■ **Problem requirements**
Return all lines from the listing below in which "Сергей" appears.

•••

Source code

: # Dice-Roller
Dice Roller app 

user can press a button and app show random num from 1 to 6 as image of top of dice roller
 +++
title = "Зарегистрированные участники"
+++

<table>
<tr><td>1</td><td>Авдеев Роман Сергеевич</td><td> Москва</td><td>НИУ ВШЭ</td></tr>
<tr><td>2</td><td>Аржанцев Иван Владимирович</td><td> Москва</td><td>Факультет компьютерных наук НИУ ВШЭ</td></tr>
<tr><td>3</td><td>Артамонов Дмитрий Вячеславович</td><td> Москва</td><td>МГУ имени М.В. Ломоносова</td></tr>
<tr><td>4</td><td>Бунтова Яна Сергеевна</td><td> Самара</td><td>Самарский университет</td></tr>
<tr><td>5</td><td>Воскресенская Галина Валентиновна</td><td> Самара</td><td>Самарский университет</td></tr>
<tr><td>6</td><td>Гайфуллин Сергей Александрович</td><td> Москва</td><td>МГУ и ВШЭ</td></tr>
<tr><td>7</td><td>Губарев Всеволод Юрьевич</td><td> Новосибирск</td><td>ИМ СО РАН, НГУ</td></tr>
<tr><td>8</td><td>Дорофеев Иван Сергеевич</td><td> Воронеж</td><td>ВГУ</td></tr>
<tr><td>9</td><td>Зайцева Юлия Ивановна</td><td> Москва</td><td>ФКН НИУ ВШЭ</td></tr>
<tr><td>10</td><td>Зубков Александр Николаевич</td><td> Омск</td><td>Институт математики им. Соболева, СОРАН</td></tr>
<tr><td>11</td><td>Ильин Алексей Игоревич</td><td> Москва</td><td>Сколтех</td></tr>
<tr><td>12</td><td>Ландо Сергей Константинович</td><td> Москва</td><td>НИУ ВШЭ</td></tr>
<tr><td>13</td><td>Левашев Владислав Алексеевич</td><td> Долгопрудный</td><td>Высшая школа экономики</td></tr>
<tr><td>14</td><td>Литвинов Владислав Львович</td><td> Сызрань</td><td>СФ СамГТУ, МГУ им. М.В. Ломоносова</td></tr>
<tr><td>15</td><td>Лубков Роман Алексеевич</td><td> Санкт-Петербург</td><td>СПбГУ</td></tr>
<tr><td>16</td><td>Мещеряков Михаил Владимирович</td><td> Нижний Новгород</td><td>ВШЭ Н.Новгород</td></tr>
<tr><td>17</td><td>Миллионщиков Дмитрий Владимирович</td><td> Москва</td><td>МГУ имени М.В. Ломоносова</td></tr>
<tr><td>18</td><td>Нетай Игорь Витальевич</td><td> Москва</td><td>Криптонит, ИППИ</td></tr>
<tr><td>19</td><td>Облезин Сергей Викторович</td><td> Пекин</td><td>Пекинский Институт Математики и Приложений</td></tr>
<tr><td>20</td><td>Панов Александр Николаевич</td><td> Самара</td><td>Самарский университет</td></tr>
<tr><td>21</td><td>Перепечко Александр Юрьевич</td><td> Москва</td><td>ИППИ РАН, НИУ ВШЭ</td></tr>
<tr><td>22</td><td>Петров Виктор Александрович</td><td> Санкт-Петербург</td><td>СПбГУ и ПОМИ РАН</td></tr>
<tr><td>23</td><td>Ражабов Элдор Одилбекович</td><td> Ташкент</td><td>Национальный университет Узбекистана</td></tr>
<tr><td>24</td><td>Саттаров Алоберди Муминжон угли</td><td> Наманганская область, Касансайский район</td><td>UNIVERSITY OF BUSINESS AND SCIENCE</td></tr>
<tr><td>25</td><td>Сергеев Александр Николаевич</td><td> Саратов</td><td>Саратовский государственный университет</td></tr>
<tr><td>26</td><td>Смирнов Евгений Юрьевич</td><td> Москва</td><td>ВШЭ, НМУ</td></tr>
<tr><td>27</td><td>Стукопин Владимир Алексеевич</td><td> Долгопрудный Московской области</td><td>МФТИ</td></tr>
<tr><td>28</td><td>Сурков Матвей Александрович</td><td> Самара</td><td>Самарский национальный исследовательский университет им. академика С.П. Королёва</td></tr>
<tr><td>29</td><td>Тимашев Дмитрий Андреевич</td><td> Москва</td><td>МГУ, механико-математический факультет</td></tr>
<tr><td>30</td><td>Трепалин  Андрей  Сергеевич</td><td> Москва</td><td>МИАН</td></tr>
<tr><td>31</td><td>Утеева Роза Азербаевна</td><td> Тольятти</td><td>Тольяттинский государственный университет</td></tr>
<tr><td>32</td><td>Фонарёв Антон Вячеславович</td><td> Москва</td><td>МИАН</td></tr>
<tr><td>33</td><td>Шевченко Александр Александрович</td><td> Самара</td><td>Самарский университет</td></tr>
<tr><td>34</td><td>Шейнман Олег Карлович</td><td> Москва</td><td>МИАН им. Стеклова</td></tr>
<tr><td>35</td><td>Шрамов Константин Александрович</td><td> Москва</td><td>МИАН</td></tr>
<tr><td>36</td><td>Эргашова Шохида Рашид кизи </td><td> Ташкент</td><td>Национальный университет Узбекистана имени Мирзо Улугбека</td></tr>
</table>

•••

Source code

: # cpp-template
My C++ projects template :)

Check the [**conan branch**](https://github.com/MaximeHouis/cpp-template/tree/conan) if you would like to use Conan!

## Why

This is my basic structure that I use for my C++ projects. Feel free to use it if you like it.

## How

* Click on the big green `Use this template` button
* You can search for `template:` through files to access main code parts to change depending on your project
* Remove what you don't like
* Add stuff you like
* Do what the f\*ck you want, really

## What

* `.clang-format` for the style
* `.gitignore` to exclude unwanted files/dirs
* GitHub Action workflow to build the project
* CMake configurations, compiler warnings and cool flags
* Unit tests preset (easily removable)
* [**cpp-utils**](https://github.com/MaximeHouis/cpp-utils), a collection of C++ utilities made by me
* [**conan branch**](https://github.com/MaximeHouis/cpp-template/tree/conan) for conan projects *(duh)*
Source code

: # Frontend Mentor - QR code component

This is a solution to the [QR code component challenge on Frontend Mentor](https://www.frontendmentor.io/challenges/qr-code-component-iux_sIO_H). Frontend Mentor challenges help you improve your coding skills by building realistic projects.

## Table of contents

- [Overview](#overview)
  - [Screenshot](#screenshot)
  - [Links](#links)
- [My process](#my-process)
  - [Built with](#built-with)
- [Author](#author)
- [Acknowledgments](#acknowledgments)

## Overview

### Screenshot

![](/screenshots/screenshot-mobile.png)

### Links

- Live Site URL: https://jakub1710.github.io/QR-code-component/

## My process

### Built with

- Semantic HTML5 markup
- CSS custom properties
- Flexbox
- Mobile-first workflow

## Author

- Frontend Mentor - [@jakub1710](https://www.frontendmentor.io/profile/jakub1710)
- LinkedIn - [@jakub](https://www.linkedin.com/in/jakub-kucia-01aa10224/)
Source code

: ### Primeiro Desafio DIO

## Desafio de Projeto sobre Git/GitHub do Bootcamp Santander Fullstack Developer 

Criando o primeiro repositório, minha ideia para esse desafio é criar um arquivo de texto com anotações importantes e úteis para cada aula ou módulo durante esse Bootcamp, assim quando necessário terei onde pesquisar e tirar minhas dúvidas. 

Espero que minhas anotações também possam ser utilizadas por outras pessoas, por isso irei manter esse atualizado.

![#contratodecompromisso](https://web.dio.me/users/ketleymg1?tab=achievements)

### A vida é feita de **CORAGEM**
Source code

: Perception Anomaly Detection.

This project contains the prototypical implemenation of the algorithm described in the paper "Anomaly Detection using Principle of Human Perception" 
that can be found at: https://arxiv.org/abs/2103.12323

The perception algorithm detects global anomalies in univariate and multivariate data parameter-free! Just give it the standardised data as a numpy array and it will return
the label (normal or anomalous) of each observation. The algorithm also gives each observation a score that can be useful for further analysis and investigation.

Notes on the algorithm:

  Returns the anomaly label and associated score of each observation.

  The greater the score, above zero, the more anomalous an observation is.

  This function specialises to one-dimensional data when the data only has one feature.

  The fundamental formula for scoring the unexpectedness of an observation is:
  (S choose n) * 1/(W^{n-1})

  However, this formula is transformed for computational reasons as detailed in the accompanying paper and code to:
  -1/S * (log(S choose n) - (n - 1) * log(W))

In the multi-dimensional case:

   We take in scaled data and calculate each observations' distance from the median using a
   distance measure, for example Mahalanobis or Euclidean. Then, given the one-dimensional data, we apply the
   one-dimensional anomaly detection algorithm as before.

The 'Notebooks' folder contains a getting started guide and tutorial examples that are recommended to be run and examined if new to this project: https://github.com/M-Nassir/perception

•••

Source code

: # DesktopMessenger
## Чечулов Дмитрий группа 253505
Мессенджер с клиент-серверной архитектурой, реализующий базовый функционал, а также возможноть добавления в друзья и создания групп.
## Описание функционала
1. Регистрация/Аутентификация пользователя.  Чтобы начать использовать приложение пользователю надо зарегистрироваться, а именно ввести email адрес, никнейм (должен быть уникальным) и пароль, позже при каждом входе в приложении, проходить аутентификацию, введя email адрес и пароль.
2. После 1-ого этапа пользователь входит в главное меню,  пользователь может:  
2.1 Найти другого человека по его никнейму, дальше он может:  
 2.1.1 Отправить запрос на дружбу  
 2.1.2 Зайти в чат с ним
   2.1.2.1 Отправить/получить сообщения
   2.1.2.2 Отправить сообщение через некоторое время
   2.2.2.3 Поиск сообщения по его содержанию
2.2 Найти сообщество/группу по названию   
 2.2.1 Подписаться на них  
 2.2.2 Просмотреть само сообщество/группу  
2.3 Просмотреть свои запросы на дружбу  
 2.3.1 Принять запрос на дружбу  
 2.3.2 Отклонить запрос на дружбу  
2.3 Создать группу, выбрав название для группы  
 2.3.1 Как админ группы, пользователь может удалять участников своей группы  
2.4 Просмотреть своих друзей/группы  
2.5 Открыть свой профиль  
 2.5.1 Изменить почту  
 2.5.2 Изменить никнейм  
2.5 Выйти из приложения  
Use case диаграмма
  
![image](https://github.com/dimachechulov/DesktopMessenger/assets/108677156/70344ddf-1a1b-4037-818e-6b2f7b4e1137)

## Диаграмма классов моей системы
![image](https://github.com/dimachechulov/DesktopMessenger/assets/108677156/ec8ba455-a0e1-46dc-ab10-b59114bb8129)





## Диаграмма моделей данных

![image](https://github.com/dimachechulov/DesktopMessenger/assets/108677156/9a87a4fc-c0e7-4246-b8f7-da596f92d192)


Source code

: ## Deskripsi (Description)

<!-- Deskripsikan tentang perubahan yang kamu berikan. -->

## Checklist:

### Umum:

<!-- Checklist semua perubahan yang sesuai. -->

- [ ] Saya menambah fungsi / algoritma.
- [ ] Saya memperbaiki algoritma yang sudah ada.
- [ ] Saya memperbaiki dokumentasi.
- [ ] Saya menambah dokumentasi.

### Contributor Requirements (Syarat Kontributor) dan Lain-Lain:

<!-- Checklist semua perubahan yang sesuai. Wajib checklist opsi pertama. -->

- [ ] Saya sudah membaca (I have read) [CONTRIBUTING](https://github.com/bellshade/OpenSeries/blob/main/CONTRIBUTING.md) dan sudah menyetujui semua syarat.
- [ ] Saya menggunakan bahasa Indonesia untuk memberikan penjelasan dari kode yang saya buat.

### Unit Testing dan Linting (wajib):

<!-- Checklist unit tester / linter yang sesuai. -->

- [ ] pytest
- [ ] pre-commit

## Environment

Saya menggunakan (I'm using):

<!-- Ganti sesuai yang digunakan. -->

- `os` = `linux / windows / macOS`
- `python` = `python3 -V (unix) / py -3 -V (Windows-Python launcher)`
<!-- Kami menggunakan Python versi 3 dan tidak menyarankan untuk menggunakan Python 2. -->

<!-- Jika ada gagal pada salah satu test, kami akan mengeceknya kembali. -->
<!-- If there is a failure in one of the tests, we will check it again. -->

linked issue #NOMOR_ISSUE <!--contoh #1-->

•••

■ **Written reply**
<tr><td>6</td><td>Гайфуллин Сергей Александрович</td><td> Москва</td><td>МГУ и ВШЭ</td></tr>
<tr><td>12</td><td>Ландо Сергей Константинович</td><td> Москва</td><td>НИУ ВШЭ</td></tr>
<tr><td>19</td><td>Облезин Сергей Викторович</td><td> Пекин</td><td>Пекинский Институт Математики и Приложений</td></tr>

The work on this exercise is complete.